In Columbus, a medical hub for the area, Gold made sure to discuss how UNMC builds programs that encourage students to serve in rural communities after they graduate.
Gold said the increased focus on retaining college graduates is not unique to Columbus or Nebraska.
“All the rural communities in America and all the rural communities in Nebraska struggle with keeping the best and the brightest,” he said.
Ninety percent of UNMC’s medical students are from Nebraska and, on average, 48 percent stay in the state after graduation. In Legislative District 22, which includes Platte County, most of Stanton County and northwest Colfax County, 230 health professionals are UNMC graduates.
Gold credits the university's recruitment of Nebraska students for the high retention rate.
“That's probably one of the highest predictors of the likelihood that they'll stay,” he said.
In higher education, there’s a 50/50 rule that predicts 50 percent of a graduating class will take their first job within 50 miles of the school.
Gold said UNMC developed its rural satellite campuses in Norfolk, Kearney and Scottsbluff to increase the odds that medical professionals will settle in these underserved areas.
“When I attend the commencement ceremonies in Scottsbluff or Kearney, the vast majority have jobs lined up within a rock's throw,” he said.
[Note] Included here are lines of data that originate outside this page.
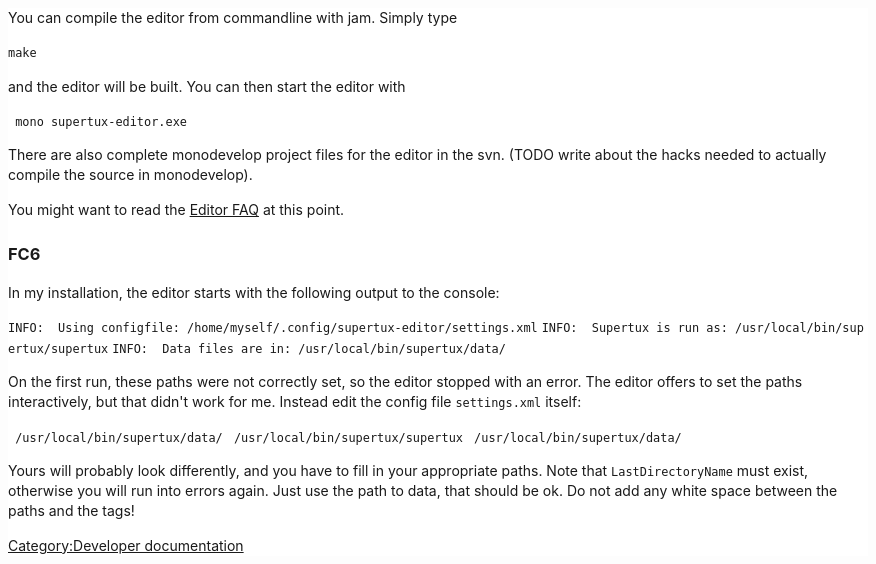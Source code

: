 You can compile the editor from commandline with jam. Simply type

    make

and the editor will be built. You can then start the editor with

     mono supertux-editor.exe

There are also complete monodevelop project files for the editor in the svn. (TODO write about the hacks needed to actually compile the source in monodevelop).

You might want to read the [Editor FAQ](Editor_FAQ "wikilink") at this point.

### FC6

In my installation, the editor starts with the following output to the console:

`INFO:  Using configfile: /home/myself/.config/supertux-editor/settings.xml`
`INFO:  Supertux is run as: /usr/local/bin/supertux/supertux`
`INFO:  Data files are in: /usr/local/bin/supertux/data/`

On the first run, these paths were not correctly set, so the editor stopped with an error. The editor offers to set the paths interactively, but that didn't work for me. Instead edit the config file `settings.xml` itself:

` `<LastDirectoryName>`/usr/local/bin/supertux/data/`</LastDirectoryName>
` `<SupertuxExe>`/usr/local/bin/supertux/supertux`</SupertuxExe>
` `<SupertuxData>`/usr/local/bin/supertux/data/`</SupertuxData>

Yours will probably look differently, and you have to fill in your appropriate paths. Note that `LastDirectoryName` must exist, otherwise you will run into errors again. Just use the path to data, that should be ok. Do not add any white space between the paths and the tags!

[Category:Developer documentation](Category:Developer_documentation "wikilink")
UNMC also encourages students in Omaha to complete some of their training in rural settings, including many in Columbus.
But there are still some formidable challenges.
Last year’s graduating class had only a 28 percent retention rate, which Gold attributed to a large number of students specializing in psychiatry.
Although there is a high demand for behavioral health specialists in Nebraska, there is only one residency program in the state — a collaboration between Creighton University and UNMC. All of the residency positions are in Omaha.
For those who don’t get into that residency program, the only option is to leave the state.
“Of the students that ended up leaving the state for mental health studies, I think the overwhelming majority probably would have stayed in the state if they'd had the opportunity,” Gold said.
The issue isn’t limited to medical students.
UNO’s College of Education is partnering with Columbus-area organizations to address the city’s early childhood education shortage.
UNO early childhood education Professor Debora Wisneski the university has developed programs to help build the workforce needed to provide more child care options.
“As the Columbus area works on expanding their early childhood centers, child care as well as preschools connected with the public schools, we hope teachers and directors leading those programs are qualified in their professional development,” said Wisneski. “Because we know the quality of education and care is related to the quality of the teacher."
One program allows certified elementary school teachers to receive an early childhood endorsement while continuing to work full time with face-to-face lessons once a month. Wisneski said the university has also been working with Central Community College-Columbus on transfer programs between the two schools.
“We are working on the recruitment and that all those pathways are available,” she said. “Many people come from different backgrounds to the field and the certifications, so we want those open to anyone who might be interested.”
Gold also toured the new Columbus High School during his visit.